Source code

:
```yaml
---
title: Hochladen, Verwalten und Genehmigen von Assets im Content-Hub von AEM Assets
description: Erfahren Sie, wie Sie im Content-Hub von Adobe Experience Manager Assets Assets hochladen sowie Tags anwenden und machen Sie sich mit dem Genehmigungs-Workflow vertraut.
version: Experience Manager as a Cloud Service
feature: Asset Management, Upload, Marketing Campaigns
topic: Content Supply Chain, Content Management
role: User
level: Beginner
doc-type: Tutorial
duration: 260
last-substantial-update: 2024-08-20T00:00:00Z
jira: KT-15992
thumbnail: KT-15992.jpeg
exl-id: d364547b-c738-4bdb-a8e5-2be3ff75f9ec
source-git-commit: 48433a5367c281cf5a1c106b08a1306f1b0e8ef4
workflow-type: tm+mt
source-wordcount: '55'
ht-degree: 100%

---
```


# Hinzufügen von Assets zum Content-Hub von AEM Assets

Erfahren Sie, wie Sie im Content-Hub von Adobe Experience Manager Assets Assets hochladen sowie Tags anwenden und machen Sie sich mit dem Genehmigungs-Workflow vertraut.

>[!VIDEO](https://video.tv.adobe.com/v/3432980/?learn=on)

- **Your assignment**
Find the string "Assets" in the lines above and count those lines. Give only that count.

- **Response to the task**
4